Desolate Lage im Schulwesen

Heute ist Jovan Divjak eine wahre Legende in Sarajewo. Man trifft ihn bei Konzerten, Ausstellungen oder Rundtisch-Diskussionen, bei denen er über Bildung, Zivilgesellschaft oder Demokratie spricht. Der 70-jährige ist sehr aktiv, reist viel durch die Welt und trifft zahlreiche Menschen, mit denen er fast immer über und für Jugendliche spricht.

„Das Bildungssystem in Bosnien-Herzegowina ist jetzt in einer schlechteren Lage als im 19. Jahrhundert“, meint Divjak. Es gebe drei Curricula in den beiden Entitäten des Landes, dazu zehn verschiedene Bildungssysteme auf kantonaler Ebene. Die Schulen seien geteilt nach ethnischer Zugehörigkeit. „Segregation, Assimilation und Apartheid spiegeln die aktuelle düstere Situation im Bildungssystem wider“, sagt Divjak.

Zahlreiche Auszeichnungen

Für seine humanitäre Tätigkeit hat er in Sarajewo eine hohe Auszeichnung erhalten. Er ist der erste Staatsbürger von Bosnien-Herzegowina, der von der französischen Ehrenlegion ausgezeichnet wurde. Dieses Jahr ist er Preisträger der Gesellschaft für bedrohte Völker. Damit wird auch sein Engagement im Verein Bildung baut Bosnien-Herzegowina auf gewürdigt. „Die Auszeichnungen sind zwar wichtig, aber für mich ist wichtiger und wertvoller, dass die Bürger von Sarajewo, Mostar, Tuzla, Zenica und Bihac mir danken für das, was ich im Krieg tat und was ich im Frieden tue“, sagt Divjak bescheiden.

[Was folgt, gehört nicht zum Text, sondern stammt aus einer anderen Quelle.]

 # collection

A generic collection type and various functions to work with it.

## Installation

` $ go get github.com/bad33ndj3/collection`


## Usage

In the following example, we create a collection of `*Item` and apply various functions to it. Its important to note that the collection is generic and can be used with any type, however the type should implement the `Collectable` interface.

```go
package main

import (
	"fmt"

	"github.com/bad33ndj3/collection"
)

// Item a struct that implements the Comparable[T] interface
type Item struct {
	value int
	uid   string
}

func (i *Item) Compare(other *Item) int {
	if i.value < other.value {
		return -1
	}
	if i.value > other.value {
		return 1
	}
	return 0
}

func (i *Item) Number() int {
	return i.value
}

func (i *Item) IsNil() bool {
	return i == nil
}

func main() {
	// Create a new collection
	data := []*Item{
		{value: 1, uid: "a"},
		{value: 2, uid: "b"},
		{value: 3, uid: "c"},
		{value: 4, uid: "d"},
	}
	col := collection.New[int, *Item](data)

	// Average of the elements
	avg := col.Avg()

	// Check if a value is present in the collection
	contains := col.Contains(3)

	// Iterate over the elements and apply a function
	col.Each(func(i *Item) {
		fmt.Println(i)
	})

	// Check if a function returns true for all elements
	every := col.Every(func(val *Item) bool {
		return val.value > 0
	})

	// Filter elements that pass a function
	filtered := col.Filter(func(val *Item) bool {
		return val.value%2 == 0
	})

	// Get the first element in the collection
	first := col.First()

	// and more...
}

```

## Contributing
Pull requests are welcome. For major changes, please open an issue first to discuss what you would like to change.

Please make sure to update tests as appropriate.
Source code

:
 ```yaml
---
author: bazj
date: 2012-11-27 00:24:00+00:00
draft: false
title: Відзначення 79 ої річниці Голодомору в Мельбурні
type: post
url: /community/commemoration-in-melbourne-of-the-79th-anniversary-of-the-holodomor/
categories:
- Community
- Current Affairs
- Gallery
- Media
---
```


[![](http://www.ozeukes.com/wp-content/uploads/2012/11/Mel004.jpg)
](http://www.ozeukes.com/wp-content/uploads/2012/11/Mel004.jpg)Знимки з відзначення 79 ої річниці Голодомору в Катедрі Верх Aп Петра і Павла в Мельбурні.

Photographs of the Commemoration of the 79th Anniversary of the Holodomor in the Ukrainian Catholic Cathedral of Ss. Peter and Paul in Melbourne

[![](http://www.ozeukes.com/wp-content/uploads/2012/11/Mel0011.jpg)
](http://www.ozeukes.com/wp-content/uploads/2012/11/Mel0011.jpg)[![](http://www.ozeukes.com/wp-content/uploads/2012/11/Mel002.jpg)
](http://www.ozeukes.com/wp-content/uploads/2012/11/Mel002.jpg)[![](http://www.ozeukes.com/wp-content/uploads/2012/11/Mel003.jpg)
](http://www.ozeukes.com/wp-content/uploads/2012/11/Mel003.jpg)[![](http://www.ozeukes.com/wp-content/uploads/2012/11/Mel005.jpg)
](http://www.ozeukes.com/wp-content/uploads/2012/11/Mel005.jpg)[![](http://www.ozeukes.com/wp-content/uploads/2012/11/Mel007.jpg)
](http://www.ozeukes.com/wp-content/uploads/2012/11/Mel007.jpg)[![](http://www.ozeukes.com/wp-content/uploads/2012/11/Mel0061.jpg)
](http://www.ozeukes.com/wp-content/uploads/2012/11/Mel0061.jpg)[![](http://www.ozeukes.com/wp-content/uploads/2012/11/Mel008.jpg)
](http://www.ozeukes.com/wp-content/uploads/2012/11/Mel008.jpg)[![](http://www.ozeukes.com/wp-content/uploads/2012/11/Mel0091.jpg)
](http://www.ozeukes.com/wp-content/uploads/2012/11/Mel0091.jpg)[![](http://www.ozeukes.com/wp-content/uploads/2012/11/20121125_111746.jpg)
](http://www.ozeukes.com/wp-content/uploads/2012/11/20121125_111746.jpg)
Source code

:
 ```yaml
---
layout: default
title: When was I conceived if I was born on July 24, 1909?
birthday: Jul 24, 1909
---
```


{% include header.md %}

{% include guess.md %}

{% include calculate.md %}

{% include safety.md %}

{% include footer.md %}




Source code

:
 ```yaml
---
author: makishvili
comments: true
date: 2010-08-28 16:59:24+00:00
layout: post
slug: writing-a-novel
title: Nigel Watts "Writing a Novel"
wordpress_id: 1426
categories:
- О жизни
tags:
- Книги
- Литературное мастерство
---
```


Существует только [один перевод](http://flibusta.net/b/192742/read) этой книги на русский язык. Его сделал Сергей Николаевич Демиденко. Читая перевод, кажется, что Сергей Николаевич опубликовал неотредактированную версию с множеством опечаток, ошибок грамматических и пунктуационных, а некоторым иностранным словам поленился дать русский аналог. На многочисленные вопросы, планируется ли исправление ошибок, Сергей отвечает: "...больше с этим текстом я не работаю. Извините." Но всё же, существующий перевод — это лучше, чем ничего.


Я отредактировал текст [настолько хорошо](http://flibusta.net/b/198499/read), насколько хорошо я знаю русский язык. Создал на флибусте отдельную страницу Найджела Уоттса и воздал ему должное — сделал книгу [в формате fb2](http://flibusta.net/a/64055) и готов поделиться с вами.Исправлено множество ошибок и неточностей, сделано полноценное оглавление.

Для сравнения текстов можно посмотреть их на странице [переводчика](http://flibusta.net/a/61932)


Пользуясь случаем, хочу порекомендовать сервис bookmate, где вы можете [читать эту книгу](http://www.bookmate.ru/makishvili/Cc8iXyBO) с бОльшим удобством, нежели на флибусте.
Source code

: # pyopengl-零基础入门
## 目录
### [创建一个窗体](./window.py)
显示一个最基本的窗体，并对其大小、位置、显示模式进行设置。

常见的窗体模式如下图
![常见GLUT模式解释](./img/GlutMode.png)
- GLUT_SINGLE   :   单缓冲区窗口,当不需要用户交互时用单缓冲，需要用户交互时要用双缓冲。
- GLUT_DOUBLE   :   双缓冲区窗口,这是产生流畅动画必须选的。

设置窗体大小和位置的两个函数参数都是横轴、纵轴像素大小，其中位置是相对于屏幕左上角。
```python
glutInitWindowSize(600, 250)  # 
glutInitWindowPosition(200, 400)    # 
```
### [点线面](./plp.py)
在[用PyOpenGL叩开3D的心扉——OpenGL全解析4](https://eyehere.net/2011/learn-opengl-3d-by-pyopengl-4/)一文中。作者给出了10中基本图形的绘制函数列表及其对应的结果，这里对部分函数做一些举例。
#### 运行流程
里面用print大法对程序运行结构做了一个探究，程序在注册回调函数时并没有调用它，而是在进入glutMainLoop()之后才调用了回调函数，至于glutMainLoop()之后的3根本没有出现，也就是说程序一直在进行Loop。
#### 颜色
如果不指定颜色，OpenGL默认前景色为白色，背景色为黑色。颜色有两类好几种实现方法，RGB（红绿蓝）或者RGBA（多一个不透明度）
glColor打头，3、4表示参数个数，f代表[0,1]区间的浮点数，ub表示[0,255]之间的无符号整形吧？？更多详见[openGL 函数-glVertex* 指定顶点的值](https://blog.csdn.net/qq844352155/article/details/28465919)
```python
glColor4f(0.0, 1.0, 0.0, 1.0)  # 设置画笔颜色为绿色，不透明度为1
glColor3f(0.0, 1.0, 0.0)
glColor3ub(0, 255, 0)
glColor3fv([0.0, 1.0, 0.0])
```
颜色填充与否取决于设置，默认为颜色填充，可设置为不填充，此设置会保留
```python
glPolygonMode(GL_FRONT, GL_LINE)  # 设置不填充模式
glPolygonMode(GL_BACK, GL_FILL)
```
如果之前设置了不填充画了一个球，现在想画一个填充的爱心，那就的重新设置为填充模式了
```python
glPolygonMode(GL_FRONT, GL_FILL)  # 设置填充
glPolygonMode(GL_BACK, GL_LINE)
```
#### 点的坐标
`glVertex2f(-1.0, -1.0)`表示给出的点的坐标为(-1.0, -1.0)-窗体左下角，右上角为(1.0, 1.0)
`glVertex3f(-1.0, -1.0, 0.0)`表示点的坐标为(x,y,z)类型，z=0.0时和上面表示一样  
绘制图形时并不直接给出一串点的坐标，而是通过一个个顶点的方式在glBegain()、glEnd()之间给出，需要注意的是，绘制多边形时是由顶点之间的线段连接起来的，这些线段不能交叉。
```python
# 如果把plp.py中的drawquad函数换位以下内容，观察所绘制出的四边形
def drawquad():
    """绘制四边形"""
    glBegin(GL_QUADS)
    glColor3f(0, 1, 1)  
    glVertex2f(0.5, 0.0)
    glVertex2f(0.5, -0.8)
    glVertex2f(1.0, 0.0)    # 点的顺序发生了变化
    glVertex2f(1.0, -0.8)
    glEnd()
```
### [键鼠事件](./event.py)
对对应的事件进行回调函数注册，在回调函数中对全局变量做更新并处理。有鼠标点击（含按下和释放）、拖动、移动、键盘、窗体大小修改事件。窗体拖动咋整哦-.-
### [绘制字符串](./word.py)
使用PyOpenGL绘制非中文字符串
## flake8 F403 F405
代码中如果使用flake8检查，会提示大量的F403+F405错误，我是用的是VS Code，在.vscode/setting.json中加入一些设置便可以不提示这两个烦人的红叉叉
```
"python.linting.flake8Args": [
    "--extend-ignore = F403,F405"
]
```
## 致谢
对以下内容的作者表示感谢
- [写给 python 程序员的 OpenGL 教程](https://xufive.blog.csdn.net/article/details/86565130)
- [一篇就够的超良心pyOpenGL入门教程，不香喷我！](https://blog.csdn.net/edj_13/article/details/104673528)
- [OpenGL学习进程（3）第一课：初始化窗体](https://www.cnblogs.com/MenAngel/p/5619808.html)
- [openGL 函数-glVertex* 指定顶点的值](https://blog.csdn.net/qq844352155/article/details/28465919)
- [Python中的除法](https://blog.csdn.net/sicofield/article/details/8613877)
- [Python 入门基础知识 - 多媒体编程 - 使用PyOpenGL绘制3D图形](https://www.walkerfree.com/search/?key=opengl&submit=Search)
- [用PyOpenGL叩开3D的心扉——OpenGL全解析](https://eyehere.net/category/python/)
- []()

Stipendien für Jugendliche

Und er hat viel getan. In den fast 15 Jahren des Bestehens von Bildung baut Bosnien-Herzegowina auf erhielten 3.000 Jugendliche Stipendien, zweimal wurden 30.000 Neujahrspakete verteilt und rund 1.800 Stipendiaten in den Sommerferien in 15 europäische Länder und nach Kanada geschickt. Geldgeber sind private Spender, Institutionen aus Bosnien-Herzegowina und dem Ausland, Nichtregierungsorganisationen, der Stadtrat von Sarajewo sowie das Bildungsministerium der Föderation Bosnien und Herzegowina.

Vorrangig aber ist der Verein gegründet worden, um Jugendlichen zu helfen, die durch den Krieg zu Halb- oder Vollwaisen wurden. Heute unterstützt er auch behinderte Jugendliche und Angehörige der Roma-Minderheit.

Auch nach ihrem Studium bleiben die Studenten mit dem Verein eng verbunden. Wenn sie in Lohn und Brot stehen, halten es viele für das Mindeste, den Verein finanziell zu unterstützen. Auf diese Weise üben sie Solidarität mit nachfolgenden Generationen.